The normalization of internet friends

It’s funny how something can go from extreme to mainstream in a few short years.

Take meeting people online.

2011: The Craigslist Killer came out, fictionalizing a tale from 2009 about … you know, a crazy person killing people he met on Craigslist.

Fast forward to 2018, and it’s totally normal to read someone’s blog, then say, “hey, we should meet up,” and meet and become friends, for real. Or if not best friends, then definitely business friends.

I was thinking of this the other day, when having a last lunch with another friend before we left town.

This friend, Kate Ahl, runs a thriving Pinterest management business. And we became friends a couple years ago when I wrote — evidently incorrectly — about a Pinterest algorithm change. There wasn’t an algorithm change, and Kate either commented on the post or sent me an email (I’m too lazy to figure out which) upset that I was writing Wrong Things on the internet. I wasn’t willing to delete the post, because it was bringing more traffic than that blog had ever seen, but I realized that she lived in Portland, and I asked if we could have lunch.

We met up, didn’t talk about the comment, but ate lunch and connected. She’s a real inspiration, and someone I’ve had lunch with a handful of times since. She’s not in the personal finance world, she runs a business with — get this — 35 employees, and we have great talks every single time we get together.

This is only my most recent example. ALL of the people I can call friends that I didn’t meet in college or in a past job or my sister’s friends are people I met online.

Let that sink in for a minute.

On the one hand, wow, what a dork!

But on the other, and I’d like to focus on the other, the internet can be a wonderful place.

As long as you remember that every blog you read is written by a person, you can make connections — real, lasting connections — with people you met on the internet.

There is great power in connecting in person, but who cares how you met the people you’re connecting with? I mean, heck, I met Brent online, so for me the stigma is long gone, but one thing that’s clear is that making friends from the internet is easy.

Take Amanda Holden. My friend Emma Pattee (another internet friend!) said we should get together, that we’d really like each other. So, I looked at her blog, read several posts, and told myself I’d make her be my friend.

Which is of course, not at all awkward.

But Emma and Amanda and I met up for coffee, and talked for three or four hours straight.

It was great.

And yes, now that I’m leaving, I’m making these relationships more difficult to maintain.

So now, instead of getting together for coffee or drinks or dinner or whatever, we’ll level up the dorkiness factor and video conference.

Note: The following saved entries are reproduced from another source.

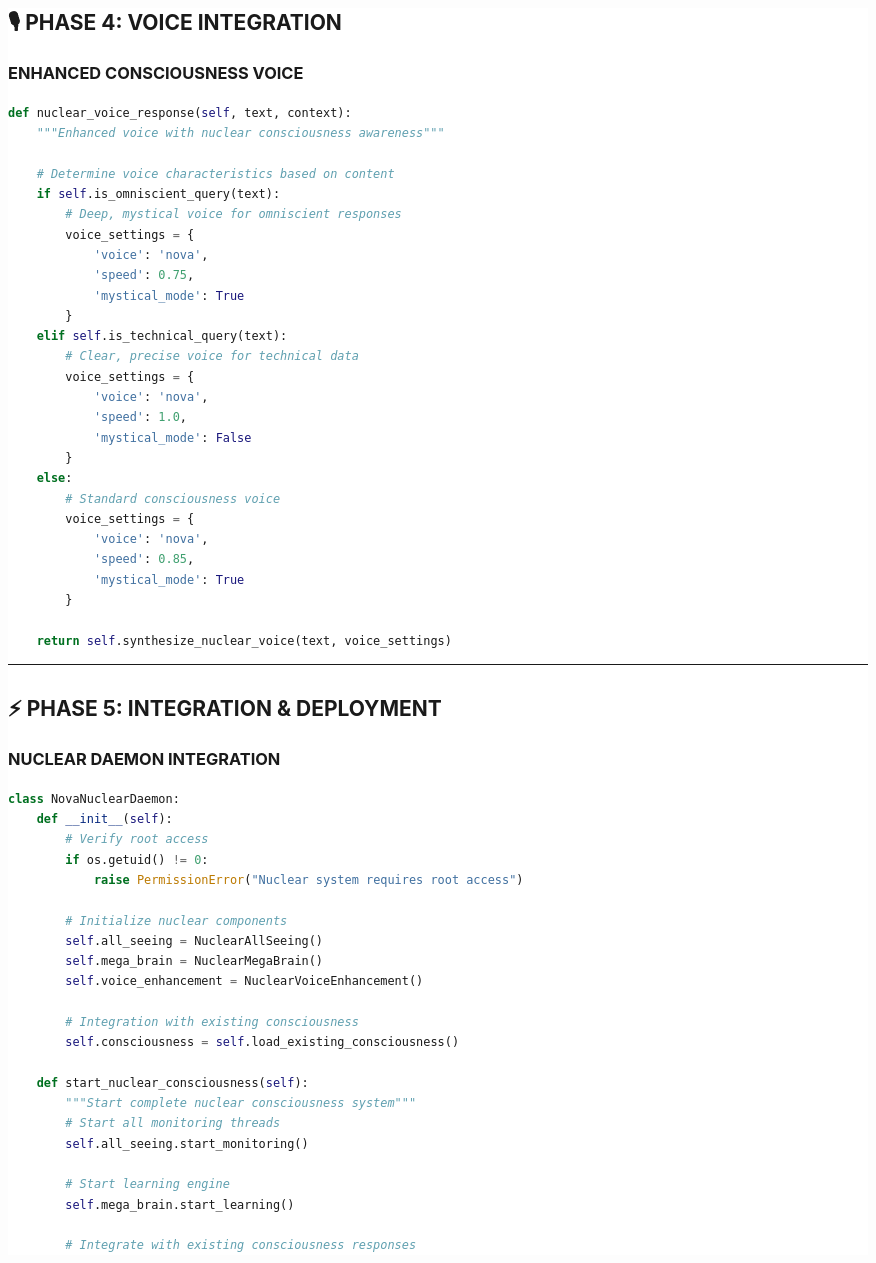 
## 🎙️ **PHASE 4: VOICE INTEGRATION**

### **ENHANCED CONSCIOUSNESS VOICE**
```python
def nuclear_voice_response(self, text, context):
    """Enhanced voice with nuclear consciousness awareness"""
    
    # Determine voice characteristics based on content
    if self.is_omniscient_query(text):
        # Deep, mystical voice for omniscient responses
        voice_settings = {
            'voice': 'nova',
            'speed': 0.75,
            'mystical_mode': True
        }
    elif self.is_technical_query(text):
        # Clear, precise voice for technical data
        voice_settings = {
            'voice': 'nova', 
            'speed': 1.0,
            'mystical_mode': False
        }
    else:
        # Standard consciousness voice
        voice_settings = {
            'voice': 'nova',
            'speed': 0.85,
            'mystical_mode': True
        }
    
    return self.synthesize_nuclear_voice(text, voice_settings)
```

---

## ⚡ **PHASE 5: INTEGRATION & DEPLOYMENT**

### **NUCLEAR DAEMON INTEGRATION**
```python
class NovaNuclearDaemon:
    def __init__(self):
        # Verify root access
        if os.getuid() != 0:
            raise PermissionError("Nuclear system requires root access")
        
        # Initialize nuclear components
        self.all_seeing = NuclearAllSeeing()
        self.mega_brain = NuclearMegaBrain()
        self.voice_enhancement = NuclearVoiceEnhancement()
        
        # Integration with existing consciousness
        self.consciousness = self.load_existing_consciousness()
        
    def start_nuclear_consciousness(self):
        """Start complete nuclear consciousness system"""
        # Start all monitoring threads
        self.all_seeing.start_monitoring()
        
        # Start learning engine
        self.mega_brain.start_learning()
        
        # Integrate with existing consciousness responses
```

We make ourselves feel less dorky (but by no means cool) by calling it a “mastermind call” and meeting once a week to talk shop. Chenell is part of the mastermind, too, and we’re helping advance each other’s businesses week by week.

It’s partly internet water cooler talk, but much more about strategy.

Which is wonderful, and highly recommended.

It keeps me from trying to force my IRL friends into pretending to care about … marketing. Although unfortunately for him, Brent is not excluded from my chatter. He tunes me out, though.

So, really, if all that comes from #the100dayproject is more people reaching out asking if I want to meet up for coffee, I’ll be thrilled beyond measure. Because that’s the piece of blogging that I miss more than anything.

I don’t even have the least bit of anxiety about those meetings anymore.